I have been checking and fixing a few links in the bibliography pages and added a new, interesting article to the Studies on Edward Lear page:
Antinucci, Raffaella. “‘Sensational Nonsense.’ Edward Lear and the (Im)purity of Nonsense Writing.” English Literature 2.2 (2015): 291-311.
Abstract:
The article explores Edward Lear’s contribution to the Victorian aesthetic debate, characterized by a marked resistance to the literary use of sensation (epitomised in Wilkie Collins’ fiction), and in which, according to Bourdieau and to many critics after him, the so-called cultural divide between high art and mass culture originated. In particular, the analysis verifies the degree of ‘impureness’ of Lear’s nonsense, a hybrid genre that has often been apprehended as literarily and socially subversive. After a brief discussion of the main features of this genre and its acknowledged ‘parodic’ quality, the study examines Lear’s engagement with ‘high’ and ‘low’ literary conventions in «Growling Eclogue» and «Mr. and Mrs. Discobbolos» (whose second part was expressly written at Wilkie Collins’ suggestion), with the aim of investigating if and to what extent Lear’s crossing of genres and use of bizarre and at times grotesque literary images blur (and question) the boundaries between élite and popular culture.
The Digital Collections of the New York Public Library now include scans of the complete John James Audubon’s Birds of America. The collections also include twenty-five images by Edward Lear, mostly ornithological illustrations, but also two vignettes from Illustrated Excursions in Italy.
Finally, if you are interested in early comics and especially nonsensical ones, Matteo Maculotti has written a much-needed introduction (in Italian) to the baffling work of extraordinary artist Herbert E. Crowley, il visionario dimenticato.

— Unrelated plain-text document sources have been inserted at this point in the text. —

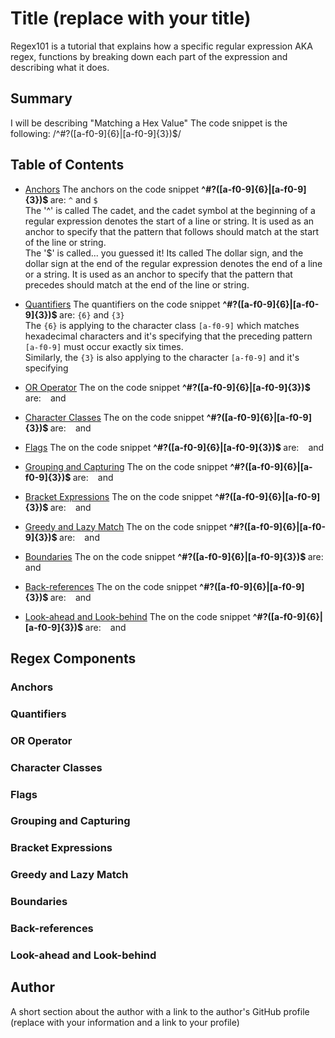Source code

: # Title (replace with your title)

Regex101 is a tutorial that explains how a specific regular expression AKA regex, functions by breaking down each part of the expression and describing what it does.

## Summary
I will be describing "Matching a Hex Value" The code snippet is the following: 
 /^#?([a-f0-9]{6}|[a-f0-9]{3})$/

## Table of Contents

- [Anchors](#anchors)
The anchors on the code snippet <strong> ^#?([a-f0-9]{6}|[a-f0-9]{3})$ </strong> are: `^` and `$` <br>
The '^' is called The cadet, and the cadet symbol at the beginning of a regular expression denotes the start of a line or string. It is used as an anchor to specify that the pattern that follows should match at the start of the line or string. <br>
The '$' is called... you guessed it! Its called The dollar sign, and the dollar sign at the end of the regular expression denotes the end of a line or a string. It is used as an anchor to specify that the pattern that precedes should match at the end of the line or string. 

- [Quantifiers](#quantifiers)
The quantifiers on the code snippet <strong> ^#?([a-f0-9]{6}|[a-f0-9]{3})$ </strong> are: `{6}` and `{3}` <br>
The `{6}` is applying to the character class `[a-f0-9]` which matches hexadecimal characters and it's specifying that the preceding pattern `[a-f0-9]` must occur exactly six times. <br>
Similarly, the `{3}` is also applying to the character `[a-f0-9]` and it's specifying 

- [OR Operator](#or-operator)
The  on the code snippet <strong> ^#?([a-f0-9]{6}|[a-f0-9]{3})$ </strong> are: ` ` and ` ` <br>


- [Character Classes](#character-classes)
The  on the code snippet <strong> ^#?([a-f0-9]{6}|[a-f0-9]{3})$ </strong> are: ` ` and ` `<br>


- [Flags](#flags) 
The  on the code snippet <strong> ^#?([a-f0-9]{6}|[a-f0-9]{3})$ </strong> are: ` ` and ` ` <br>


- [Grouping and Capturing](#grouping-and-capturing)
The  on the code snippet <strong> ^#?([a-f0-9]{6}|[a-f0-9]{3})$ </strong> are: ` ` and ` ` <br>


- [Bracket Expressions](#bracket-expressions)
The  on the code snippet <strong> ^#?([a-f0-9]{6}|[a-f0-9]{3})$ </strong> are: ` ` and ` ` <br>


- [Greedy and Lazy Match](#greedy-and-lazy-match)
The  on the code snippet <strong> ^#?([a-f0-9]{6}|[a-f0-9]{3})$ </strong> are: ` ` and ` ` <br>


- [Boundaries](#boundaries)
The  on the code snippet <strong> ^#?([a-f0-9]{6}|[a-f0-9]{3})$ </strong> are: ` ` and ` ` <br>


- [Back-references](#back-references)
The  on the code snippet <strong> ^#?([a-f0-9]{6}|[a-f0-9]{3})$ </strong> are: ` ` and ` ` <br>


- [Look-ahead and Look-behind](#look-ahead-and-look-behind)
The  on the code snippet <strong> ^#?([a-f0-9]{6}|[a-f0-9]{3})$ </strong> are: ` ` and ` ` <br>

## Regex Components

### Anchors

### Quantifiers

### OR Operator

### Character Classes

### Flags

### Grouping and Capturing

### Bracket Expressions

### Greedy and Lazy Match

### Boundaries

### Back-references

### Look-ahead and Look-behind

## Author

A short section about the author with a link to the author's GitHub profile (replace with your information and a link to your profile)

It is now possible to read the whole series of Crowley’s enigmatic Sunday comic strip, The Wiggle Much (or Wiggle-Much, New York Herald 20 March – 19 June 1910) thanks to Justin Duerr, whose biography of Crowley is about to be published.
The Metropolitan Museum of Art has a rich collection of Crowley paintings and drawings which deserves to be seen.
Want something else? Here is the Hathi Trust facsimile of The Coronation Nonsense-Book. In the Style of the Old “Book of Nonsense” by the Late Edward Lear. By the Poet and Painter of “Clara in Blunderland” (Caroline Lewis). London: William Heinemann, 1902.